Tutti rispondemmo con un cenno negativo della testa.
«E da quando siete qui?».
«Be’, da circa quaranta minuti».
«Bene. Novato, ordina di chiudere tutte le uscite della piazzola. L’omicida è tra i quattro e lo troveremo sicuramente!».
Il solerte Novato corse a più non posso percorrendo in una decina di secondi l’enorme superficie dello spiazzale.
«Raccontami la dinamica dei fatti Flavio».
«Be’ ispettore. Siamo venuti qui, abbiamo fatto conoscenza dei signori e poi siamo andati a colazione».
«A colazione?».
«Sì, ha capito bene». Flavio deglutì «Poi ci sono state delle discussioni a tavola e dopo circa venti minuti che ci eravamo divisi è successo il fattaccio».
«Delle discussioni eh?».
«Suvvia» intervenne Marchesi «confessa Vincenzo, l’hai ammazzata tu, non è vero?».
Vincenzo Misatti rabbrividì. Il suo colorito passò dal “pallido” al “cadaverico” e i suoi occhi si riempirono di sangue.
«Ma come puoi incolparmi di una cosa del genere? Ti ha dato di volta il cervello?».
«Per niente amico. Ma lo sanno tutti che avevi già delle cose contro di me. Altrimenti non mi avresti mai parlato dietro con i nuovi arrivati. Mentre tu Loris» disse rivolgendosi a Esenti «volevi quella parte nel mio nuovo film e così hai deciso di eliminare mia moglie eh? Bravo davvero».
«Cosa diamine vai cianciando? Sei impazzito? Non avrei mai potuto … ».
«Già. Già, dite tutti così … oh, dimenticavo il relitto del cinema. Paolina, per quel discorso di tuo marito e del tuo tradimento …».
«Basta! Non azzardarti a nominare Giancarlo!».

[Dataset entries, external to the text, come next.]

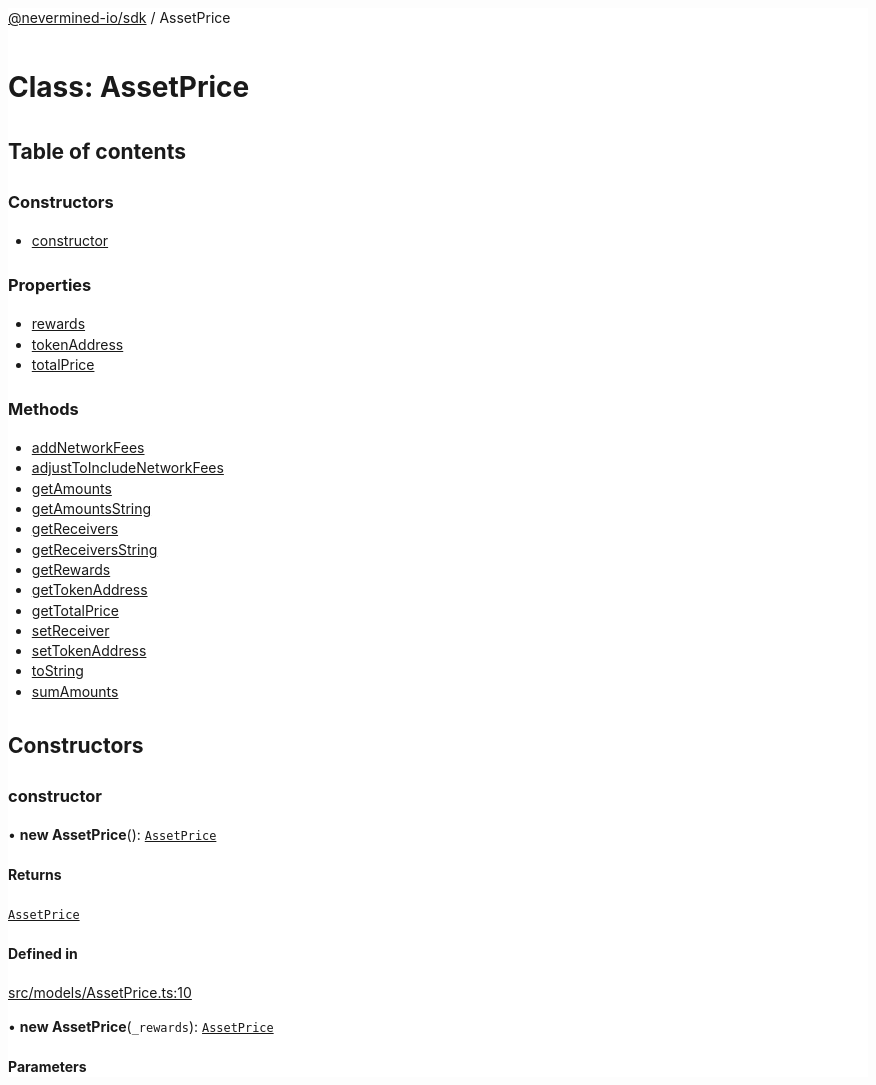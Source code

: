 [@nevermined-io/sdk](../code-reference.md) / AssetPrice

# Class: AssetPrice

## Table of contents

### Constructors

- [constructor](AssetPrice.md#constructor)

### Properties

- [rewards](AssetPrice.md#rewards)
- [tokenAddress](AssetPrice.md#tokenaddress)
- [totalPrice](AssetPrice.md#totalprice)

### Methods

- [addNetworkFees](AssetPrice.md#addnetworkfees)
- [adjustToIncludeNetworkFees](AssetPrice.md#adjusttoincludenetworkfees)
- [getAmounts](AssetPrice.md#getamounts)
- [getAmountsString](AssetPrice.md#getamountsstring)
- [getReceivers](AssetPrice.md#getreceivers)
- [getReceiversString](AssetPrice.md#getreceiversstring)
- [getRewards](AssetPrice.md#getrewards)
- [getTokenAddress](AssetPrice.md#gettokenaddress)
- [getTotalPrice](AssetPrice.md#gettotalprice)
- [setReceiver](AssetPrice.md#setreceiver)
- [setTokenAddress](AssetPrice.md#settokenaddress)
- [toString](AssetPrice.md#tostring)
- [sumAmounts](AssetPrice.md#sumamounts)

## Constructors

### constructor

• **new AssetPrice**(): [`AssetPrice`](AssetPrice.md)

#### Returns

[`AssetPrice`](AssetPrice.md)

#### Defined in

[src/models/AssetPrice.ts:10](https://github.com/nevermined-io/sdk-js/blob/4d0a0baa5afc98578a0eec8d32b14e61f501c376/src/models/AssetPrice.ts#L10)

• **new AssetPrice**(`_rewards`): [`AssetPrice`](AssetPrice.md)

#### Parameters
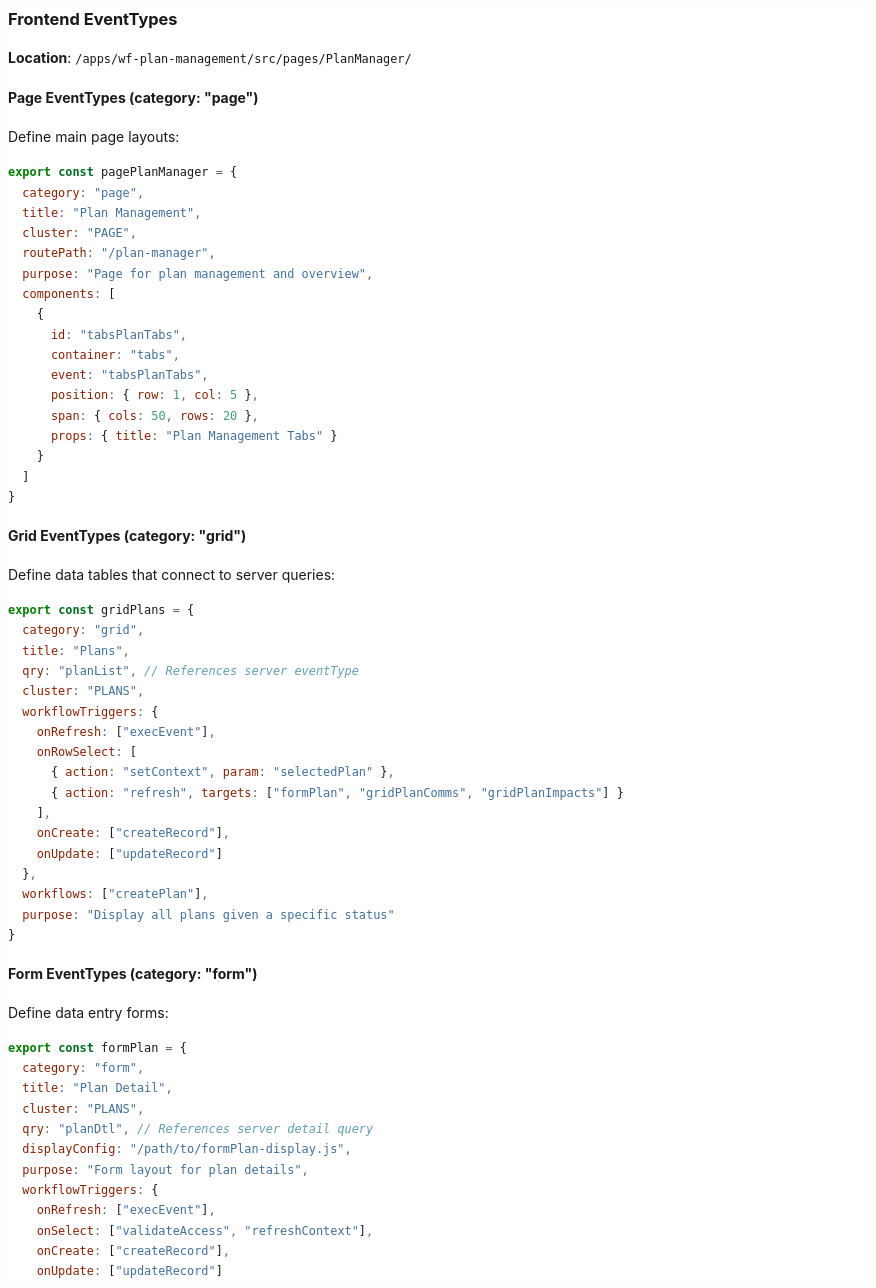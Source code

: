 ### Frontend EventTypes
**Location**: `/apps/wf-plan-management/src/pages/PlanManager/`

#### Page EventTypes (category: "page")
Define main page layouts:

```javascript
export const pagePlanManager = {
  category: "page",
  title: "Plan Management", 
  cluster: "PAGE",
  routePath: "/plan-manager",
  purpose: "Page for plan management and overview",
  components: [
    {
      id: "tabsPlanTabs",
      container: "tabs", 
      event: "tabsPlanTabs",
      position: { row: 1, col: 5 },
      span: { cols: 50, rows: 20 },
      props: { title: "Plan Management Tabs" }
    }
  ]
}
```

#### Grid EventTypes (category: "grid")
Define data tables that connect to server queries:

```javascript
export const gridPlans = {
  category: "grid",
  title: "Plans",
  qry: "planList", // References server eventType
  cluster: "PLANS", 
  workflowTriggers: {
    onRefresh: ["execEvent"],
    onRowSelect: [
      { action: "setContext", param: "selectedPlan" },
      { action: "refresh", targets: ["formPlan", "gridPlanComms", "gridPlanImpacts"] }
    ],
    onCreate: ["createRecord"],
    onUpdate: ["updateRecord"] 
  },
  workflows: ["createPlan"],
  purpose: "Display all plans given a specific status"
}
```

#### Form EventTypes (category: "form")
Define data entry forms:

```javascript
export const formPlan = {
  category: "form", 
  title: "Plan Detail",
  cluster: "PLANS",
  qry: "planDtl", // References server detail query
  displayConfig: "/path/to/formPlan-display.js",
  purpose: "Form layout for plan details",
  workflowTriggers: {
    onRefresh: ["execEvent"],
    onSelect: ["validateAccess", "refreshContext"],
    onCreate: ["createRecord"], 
    onUpdate: ["updateRecord"]
```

«Ora basta lo dico io! Vi incolpate a vicenda, ma il colpevole è uno solo! Detto questo, cominciamo con le deposizioni. Uno ad uno sarete chiamati a raccontare quello che avete fatto negli ultimi venti minuti. Useremo quella stanzetta abbandonata che mi ha mostrato un addetto ai lavori poco fa» affermò Ducato indicando una minuscola stanzina dipinta di grigio.
Che confusione che si era creata. Sapevo chi fosse l’assassino. Già, perché il primo che parla, di solito è colui che ha commesso il crimine più efferato del mondo. Avevo l’impressione che fosse Marchesi l’assassino che stessimo cercando. Marchesi aveva ucciso sua moglie … ma come l’aveva fatto? Come ci era riuscito? La donna era stata ritrovata a terra, con una corda legata intorno al collo ed il lembo opposto molle a terra. Il terrazzino che dava sul panorama era completamente spalancato e la sedia sulla quale presumibilmente era seduta la vittima al momento dell’aggressione, completamente rovesciata.

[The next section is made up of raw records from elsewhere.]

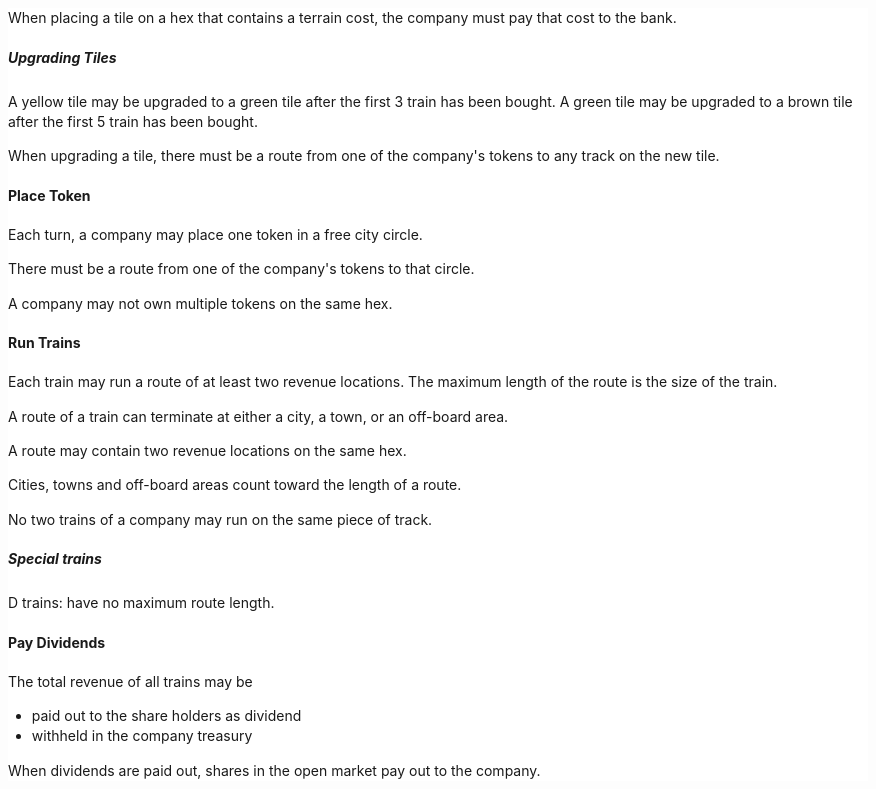 When placing a tile on a hex
that contains a terrain cost,
the company must pay that cost to the bank.

##### Upgrading Tiles

A yellow tile may be upgraded to a green tile
after the first 3 train has been bought.
A green tile may be upgraded to a brown tile
after the first 5 train has been bought.

When upgrading a tile,
there must be a route
from one of the company's tokens
to any track on the new tile.

#### Place Token

Each turn, a company may place one token
in a free city circle.

There must be a route
from one of the company's tokens
to that circle.

A company may not own multiple tokens
on the same hex.

#### Run Trains

Each train may run a route of at least two revenue locations.
The maximum length of the route is the size of the train. 

A route of a train can terminate
at either a city, a town, or an off-board area.

A route may contain two revenue locations
on the same hex.

Cities, towns and off-board areas
count toward the length of a route.

No two trains of a company may run on the same piece of track.

##### Special trains

D trains: have no maximum route length.

#### Pay Dividends

The total revenue of all trains may be
* paid out to the share holders as dividend
* withheld in the company treasury

When dividends are paid out,
shares in the open market
pay out to the company.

Ducato aveva già portato i sospettati nell’angusta stanzina, mentre Novato era rimasto in nostra compagnia facendo qualche altra battutina sullo stato sentimentale del suo superiore.
«Alex … Alex … Alex! E’ sempre la stessa storia, quando ha un caso da risolvere si isola dagli altri. Guardalo, è una statua!» si lamentò Bianca rivolgendosi a Novato e osservandomi mentre avevo assunto la mia proverbiale posizione di pensiero. Per chi non lo sapesse, la mia posizione di pensiero preferita è quella nella quale mi siedo su una sedia, un letto o un qualsiasi ripiano e metto la mano destra che mi ricopre interamente la bocca e la mano sinistra chiusa a pugno verso la tempia sinistra. Sembro ridicolo, sembro in posa per un ritratto, ma almeno riesco ad isolarmi dall’esterno e a concentrarmi.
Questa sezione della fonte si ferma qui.